● **WHAT THE TASK REQUIRES**:
Which lines of the entries below hold the word "rect"? Report each of them.

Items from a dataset
═══

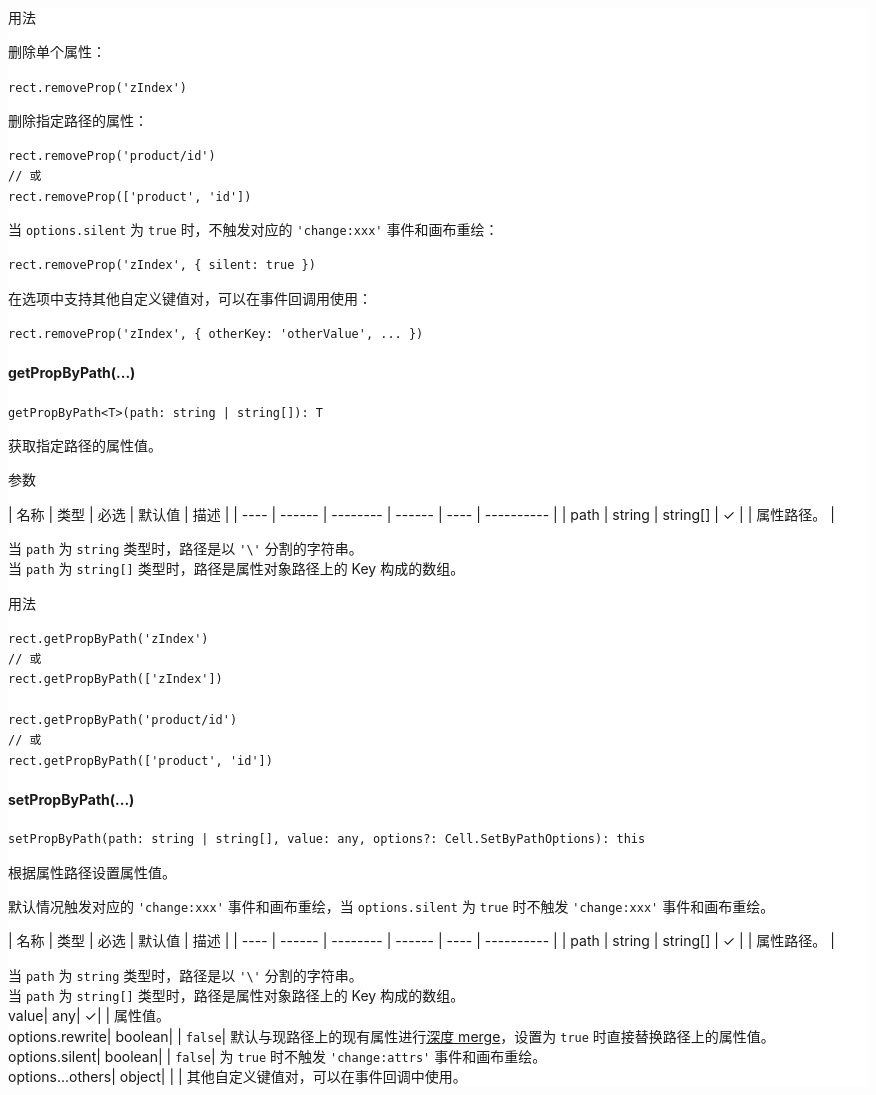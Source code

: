 用法

删除单个属性：

    rect.removeProp('zIndex')

删除指定路径的属性：

    rect.removeProp('product/id')
    // 或
    rect.removeProp(['product', 'id'])

当 `options.silent` 为 `true` 时，不触发对应的 `'change:xxx'` 事件和画布重绘：

    rect.removeProp('zIndex', { silent: true })

在选项中支持其他自定义键值对，可以在事件回调用使用：

    rect.removeProp('zIndex', { otherKey: 'otherValue', ... })

#### getPropByPath(...)

    getPropByPath<T>(path: string | string[]): T

获取指定路径的属性值。

参数

| 名称 | 类型   | 必选     | 默认值 | 描述 |
| ---- | ------ | -------- | ------ | ---- | ---------- |
| path | string | string[] | ✓      |      | 属性路径。 |

当 `path` 为 `string` 类型时，路径是以 `'\'` 分割的字符串。  
当 `path` 为 `string[]` 类型时，路径是属性对象路径上的 Key 构成的数组。

用法

    rect.getPropByPath('zIndex')
    // 或
    rect.getPropByPath(['zIndex'])

    rect.getPropByPath('product/id')
    // 或
    rect.getPropByPath(['product', 'id'])

#### setPropByPath(...)

    setPropByPath(path: string | string[], value: any, options?: Cell.SetByPathOptions): this

根据属性路径设置属性值。

默认情况触发对应的 `'change:xxx'` 事件和画布重绘，当 `options.silent` 为 `true` 时不触发 `'change:xxx'` 事件和画布重绘。

| 名称 | 类型   | 必选     | 默认值 | 描述 |
| ---- | ------ | -------- | ------ | ---- | ---------- |
| path | string | string[] | ✓      |      | 属性路径。 |

当 `path` 为 `string` 类型时，路径是以 `'\'` 分割的字符串。  
当 `path` 为 `string[]` 类型时，路径是属性对象路径上的 Key 构成的数组。  
value| any| ✓| | 属性值。  
options.rewrite| boolean| | `false`| 默认与现路径上的现有属性进行[深度 merge](https://www.lodashjs.com/docs/latest#_mergeobject-sources)，设置为 `true` 时直接替换路径上的属性值。  
options.silent| boolean| | `false`| 为 `true` 时不触发 `'change:attrs'` 事件和画布重绘。  
options...others| object| | | 其他自定义键值对，可以在事件回调中使用。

═══

● **EXERCISE SOLUTION**:
    rect.removeProp('zIndex')
    rect.removeProp('product/id')
    rect.removeProp(['product', 'id'])
    rect.removeProp('zIndex', { silent: true })
    rect.removeProp('zIndex', { otherKey: 'otherValue', ... })
    rect.getPropByPath('zIndex')
    rect.getPropByPath(['zIndex'])
    rect.getPropByPath('product/id')
    rect.getPropByPath(['product', 'id'])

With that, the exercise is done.